Quand j’étais en primaire, j’avais interdiction de regarder la télé après 19h30. Mais quand mes parents sortaient, Mireille - ma nounou attitrée - ne résistait pas longtemps à mes cris et acceptait que je regarde avec elle les matches de catch programmés vers 22h30.
Il n’y avait qu’une seule chaine de télé et l’image était en noir et blanc.
Passés ces détails d’époque, le rituel n’a pas changé.
Un "bon" d’un côté, un "méchant" de l’autre.
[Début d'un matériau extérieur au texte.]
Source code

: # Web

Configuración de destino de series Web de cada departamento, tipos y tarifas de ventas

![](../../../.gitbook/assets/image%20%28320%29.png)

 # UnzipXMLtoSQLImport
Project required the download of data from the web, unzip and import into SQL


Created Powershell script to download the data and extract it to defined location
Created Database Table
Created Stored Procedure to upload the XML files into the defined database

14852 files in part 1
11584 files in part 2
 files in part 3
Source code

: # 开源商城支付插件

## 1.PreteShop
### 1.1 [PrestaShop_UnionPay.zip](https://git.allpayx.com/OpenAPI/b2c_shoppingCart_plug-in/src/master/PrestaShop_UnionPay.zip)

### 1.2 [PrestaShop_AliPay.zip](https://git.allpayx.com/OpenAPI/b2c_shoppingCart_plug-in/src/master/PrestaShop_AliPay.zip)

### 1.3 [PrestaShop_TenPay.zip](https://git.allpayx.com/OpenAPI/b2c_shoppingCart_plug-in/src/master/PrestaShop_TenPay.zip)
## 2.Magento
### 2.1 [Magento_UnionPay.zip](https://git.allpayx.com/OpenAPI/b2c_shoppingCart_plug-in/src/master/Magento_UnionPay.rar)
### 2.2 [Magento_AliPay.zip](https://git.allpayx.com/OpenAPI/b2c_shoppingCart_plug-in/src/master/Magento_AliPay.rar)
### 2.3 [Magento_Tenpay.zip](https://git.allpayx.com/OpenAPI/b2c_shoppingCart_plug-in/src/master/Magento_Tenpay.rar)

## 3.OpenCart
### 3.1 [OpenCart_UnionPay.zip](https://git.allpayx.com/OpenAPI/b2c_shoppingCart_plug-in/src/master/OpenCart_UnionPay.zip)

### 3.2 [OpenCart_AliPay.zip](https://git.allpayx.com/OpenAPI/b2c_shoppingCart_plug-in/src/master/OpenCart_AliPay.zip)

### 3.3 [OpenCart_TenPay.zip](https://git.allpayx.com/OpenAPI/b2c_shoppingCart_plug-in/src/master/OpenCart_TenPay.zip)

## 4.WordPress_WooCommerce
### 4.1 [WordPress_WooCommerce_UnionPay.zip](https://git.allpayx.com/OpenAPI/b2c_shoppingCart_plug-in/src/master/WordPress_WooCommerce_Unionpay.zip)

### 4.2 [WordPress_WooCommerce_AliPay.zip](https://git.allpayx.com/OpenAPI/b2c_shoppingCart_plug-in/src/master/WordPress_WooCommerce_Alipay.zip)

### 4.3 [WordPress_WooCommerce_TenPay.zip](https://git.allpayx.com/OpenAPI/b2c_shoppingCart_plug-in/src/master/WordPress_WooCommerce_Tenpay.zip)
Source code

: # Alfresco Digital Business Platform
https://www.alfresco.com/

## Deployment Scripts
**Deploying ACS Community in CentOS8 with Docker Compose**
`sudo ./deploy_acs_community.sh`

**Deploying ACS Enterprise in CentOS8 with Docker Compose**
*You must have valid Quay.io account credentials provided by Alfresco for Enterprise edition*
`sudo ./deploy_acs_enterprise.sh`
Beaucoup de gesticulations, d’acrobaties, de falbalas et zéro hémoglobine. Du spectacle, de la passion, du drame, sifflés, hués, ponctués de "Haaa !", "Bhouuu !" ou - comble de la honte- "Chiqué !".
On a beau savoir que le catch est "pour de faux", on ne peut s’empêcher de trembler pour les deux protagonistes de ce duel couru d’avance. On enrage aux provocations du "méchant". On encourage à pleins poumons le "bon" pour qu’il se relève, qu’il continue à se battre et qu’il gagne, à coups sûrs, un combat pour lequel on a momentanément oublié qu’il était joué d’avance.
J’ai oublié la totalité de ce que je voyais à l’écran à cette époque, mais je me souviens de mes émotions extrêmes face aux stratagèmes ignobles de Zarack. J’étais fascinée par le costume de l’Ange Blanc et me demandais comme tous les télé-spectateurs qui se cachait derrière son masque.
Mais mon héros était indiscutablement Le Petit Prince.
Comme dans les contes de fées quant on est enfant, le catch se termine bien ; le "bon" vient à toujours à bout du "méchant" après une série d’ignominies, de mauvais tours et d’injustices.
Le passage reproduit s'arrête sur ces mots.